I think this is a consistent approach, but not the one suggested by
the BAD cache in RFC 4035.

> I'd add a caveat to this.  If a query is issued and a response comes
> that fails validation, my gut is that the recipient ought not give up
> listening until the timeout for an unanswered query expires or another
> response is heard that is accepted.

This doesn't help that much if you are sending the query to the wrong
place.  I'm not sure if special-casing this is worth the trouble.

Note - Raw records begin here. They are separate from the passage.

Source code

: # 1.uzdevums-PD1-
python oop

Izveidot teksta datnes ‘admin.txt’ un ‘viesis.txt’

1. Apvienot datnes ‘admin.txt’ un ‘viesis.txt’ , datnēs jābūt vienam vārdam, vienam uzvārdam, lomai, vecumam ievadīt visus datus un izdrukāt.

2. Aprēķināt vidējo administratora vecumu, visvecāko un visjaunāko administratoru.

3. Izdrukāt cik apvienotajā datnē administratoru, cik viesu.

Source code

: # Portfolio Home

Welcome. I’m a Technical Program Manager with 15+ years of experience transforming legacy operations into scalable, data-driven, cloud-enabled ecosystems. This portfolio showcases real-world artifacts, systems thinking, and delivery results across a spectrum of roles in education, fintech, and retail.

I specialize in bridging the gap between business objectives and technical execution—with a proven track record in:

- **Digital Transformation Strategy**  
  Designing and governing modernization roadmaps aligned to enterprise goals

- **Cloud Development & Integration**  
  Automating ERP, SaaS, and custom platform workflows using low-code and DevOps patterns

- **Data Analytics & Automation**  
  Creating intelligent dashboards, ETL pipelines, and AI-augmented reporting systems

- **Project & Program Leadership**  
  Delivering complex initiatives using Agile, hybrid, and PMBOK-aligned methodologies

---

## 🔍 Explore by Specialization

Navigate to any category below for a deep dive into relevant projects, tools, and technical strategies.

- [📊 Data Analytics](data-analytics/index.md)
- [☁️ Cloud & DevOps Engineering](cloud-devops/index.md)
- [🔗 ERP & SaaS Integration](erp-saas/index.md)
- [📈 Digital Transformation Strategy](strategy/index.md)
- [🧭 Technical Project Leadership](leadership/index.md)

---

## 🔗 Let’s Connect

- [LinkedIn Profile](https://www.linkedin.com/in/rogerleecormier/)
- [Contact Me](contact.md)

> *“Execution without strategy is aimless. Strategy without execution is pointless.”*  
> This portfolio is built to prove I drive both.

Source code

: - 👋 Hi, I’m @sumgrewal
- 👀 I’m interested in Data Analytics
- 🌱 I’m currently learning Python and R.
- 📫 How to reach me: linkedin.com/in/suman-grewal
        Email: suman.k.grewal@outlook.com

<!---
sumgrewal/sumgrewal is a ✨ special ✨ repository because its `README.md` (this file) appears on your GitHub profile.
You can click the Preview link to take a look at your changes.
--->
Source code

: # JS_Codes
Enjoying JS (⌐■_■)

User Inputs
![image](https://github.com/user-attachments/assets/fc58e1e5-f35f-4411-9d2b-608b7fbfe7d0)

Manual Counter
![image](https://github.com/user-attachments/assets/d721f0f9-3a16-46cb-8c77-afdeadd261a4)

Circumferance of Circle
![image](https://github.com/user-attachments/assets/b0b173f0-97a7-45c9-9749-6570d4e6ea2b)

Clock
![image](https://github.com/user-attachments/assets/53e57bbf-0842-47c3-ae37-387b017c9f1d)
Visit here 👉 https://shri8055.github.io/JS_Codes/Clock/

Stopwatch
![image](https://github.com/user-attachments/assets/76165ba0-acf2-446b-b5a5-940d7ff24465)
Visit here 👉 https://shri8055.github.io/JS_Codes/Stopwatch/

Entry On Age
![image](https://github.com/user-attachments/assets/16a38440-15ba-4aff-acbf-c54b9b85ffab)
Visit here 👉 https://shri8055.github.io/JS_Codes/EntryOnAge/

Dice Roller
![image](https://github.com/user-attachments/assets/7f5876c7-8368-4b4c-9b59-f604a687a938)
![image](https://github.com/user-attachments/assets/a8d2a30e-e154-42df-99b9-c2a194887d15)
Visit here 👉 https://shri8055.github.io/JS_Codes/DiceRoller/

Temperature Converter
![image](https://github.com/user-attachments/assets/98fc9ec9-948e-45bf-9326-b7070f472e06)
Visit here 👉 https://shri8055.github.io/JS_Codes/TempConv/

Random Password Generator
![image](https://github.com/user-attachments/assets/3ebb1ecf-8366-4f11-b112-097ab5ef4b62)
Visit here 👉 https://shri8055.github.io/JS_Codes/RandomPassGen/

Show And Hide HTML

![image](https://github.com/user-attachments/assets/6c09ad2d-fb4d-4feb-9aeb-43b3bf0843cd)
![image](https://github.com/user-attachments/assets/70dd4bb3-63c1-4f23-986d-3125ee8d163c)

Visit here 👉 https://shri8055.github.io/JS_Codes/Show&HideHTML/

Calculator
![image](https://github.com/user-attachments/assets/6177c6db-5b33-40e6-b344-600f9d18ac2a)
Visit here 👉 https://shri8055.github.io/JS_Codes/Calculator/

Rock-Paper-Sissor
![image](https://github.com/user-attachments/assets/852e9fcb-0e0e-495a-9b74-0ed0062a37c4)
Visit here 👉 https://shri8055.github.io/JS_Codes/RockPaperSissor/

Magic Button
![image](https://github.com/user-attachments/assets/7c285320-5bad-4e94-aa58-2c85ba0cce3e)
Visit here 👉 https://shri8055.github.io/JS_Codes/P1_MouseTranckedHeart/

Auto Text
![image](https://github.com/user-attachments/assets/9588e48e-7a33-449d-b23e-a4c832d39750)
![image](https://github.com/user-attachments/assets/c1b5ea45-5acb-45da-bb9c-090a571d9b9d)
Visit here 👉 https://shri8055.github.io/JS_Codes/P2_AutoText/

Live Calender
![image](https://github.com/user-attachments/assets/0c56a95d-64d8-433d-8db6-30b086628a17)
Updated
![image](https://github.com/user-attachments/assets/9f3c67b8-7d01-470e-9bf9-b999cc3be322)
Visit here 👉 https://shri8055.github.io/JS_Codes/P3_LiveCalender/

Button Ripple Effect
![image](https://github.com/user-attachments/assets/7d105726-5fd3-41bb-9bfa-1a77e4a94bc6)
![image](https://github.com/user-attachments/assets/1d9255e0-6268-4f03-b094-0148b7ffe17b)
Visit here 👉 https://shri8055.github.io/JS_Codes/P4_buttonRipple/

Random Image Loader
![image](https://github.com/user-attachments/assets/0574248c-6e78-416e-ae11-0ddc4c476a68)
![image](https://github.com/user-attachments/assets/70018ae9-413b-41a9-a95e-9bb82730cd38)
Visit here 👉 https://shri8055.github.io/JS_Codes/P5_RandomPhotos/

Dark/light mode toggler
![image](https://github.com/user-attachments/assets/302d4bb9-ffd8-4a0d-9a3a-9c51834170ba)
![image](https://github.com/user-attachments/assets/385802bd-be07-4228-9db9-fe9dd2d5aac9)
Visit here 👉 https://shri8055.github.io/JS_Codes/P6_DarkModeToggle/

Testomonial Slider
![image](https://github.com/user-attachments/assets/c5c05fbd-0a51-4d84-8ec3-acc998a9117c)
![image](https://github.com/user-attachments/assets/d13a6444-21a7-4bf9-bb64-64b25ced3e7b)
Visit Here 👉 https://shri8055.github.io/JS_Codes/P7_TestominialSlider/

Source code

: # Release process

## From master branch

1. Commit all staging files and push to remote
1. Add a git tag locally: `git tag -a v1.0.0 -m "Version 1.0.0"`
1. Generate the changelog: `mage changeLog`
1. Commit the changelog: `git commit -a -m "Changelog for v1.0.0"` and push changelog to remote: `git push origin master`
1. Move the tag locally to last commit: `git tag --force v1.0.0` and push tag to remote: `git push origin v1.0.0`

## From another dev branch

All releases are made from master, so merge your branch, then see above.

> In re-examining the message from Florian, this is the penultimate
> paragraph, diced up to try to interpret it:
>
> # My conclusion is that validators forwarding to non-validating caches
> # just don't work and should be deprecated.
>
> Issue 1 - we can't deprecate this because the distinction can't be
> made.

We could say that sending the query to a cache which has a subset of
your trust anchors installed is an unsupported configuration.
>
> # This also means that indeterminate answers are relegated to an odd
> # corner case, and once that has happened, key rollovers and redelegation
> # with key changes become much less daunting: If the involved zone
> # operators make a mistake, RRsets may end up in the BAD cache described
> # in RFC 4035, which should be a rather temporary situation.
>
> I really can't figure this out.  Indeterminate answers are a product
> of the use of UDP.  We can't rule them out, even if they are rare in
> healthy networking environments (healthy as in low packet loss).

Read Insecure instead of Indeterminate, please.

Let me try again, this time with a concrete example.  Suppose that
.net is signed, and my validating, security-aware, non-iterative
resolver has a corresponding trust anchor.  My resolver sends queries
to security-aware, but non-validating recursive resolvers at my ISP
(non-validating because it lacks the trust anchor, for instance).  I
try to resolve www.example.net/IN/A.  Assume that the query results in
an upstream query from the ISP's resolver.  Someone mounts a
successful cache poisoning attack against it, and the ISP's resolver
ends up caching an A RRset with an RRSIG which doesn't match,
returning it to me.  My resolver detects that the data is Bogus/BAD.
It puts that information into its BAD cache and signal a resolution
failure to the application.  My application periodically tries to
resolve the domain name (because it still needs to download
something).  After some time, the BAD TTL expires.  Another query is
sent to my ISP's resolvers.  It responds with the same data is before
because expiration in their cache is controlled by the regular TTL
(because the data is in Insecure state).  My resolver detects the
tampering, and returns a resolution failure to the application, again.
And so on, until the data expires from the upstream cache.  (With an
LRU-based cache, my continued queries may ensure that expiration won't
happen before the original TTL expires.)

Isn't this how the protocol is supposed to work?  Is the continued
resolution failure an acceptable outcome in this case?

I've framed this in terms of an attack, but the same thing happens if
the zone owner publishes bad DNSKEY records or outdated RRSIG records.
There are non-DNSSEC equivalents of these errors; a few caching
recursors implement workarounds (some of which caused problems of
their own).  With DNSSEC, such workarounds are impossible to provide
if you haven't got the trust anchors your downstream clients use.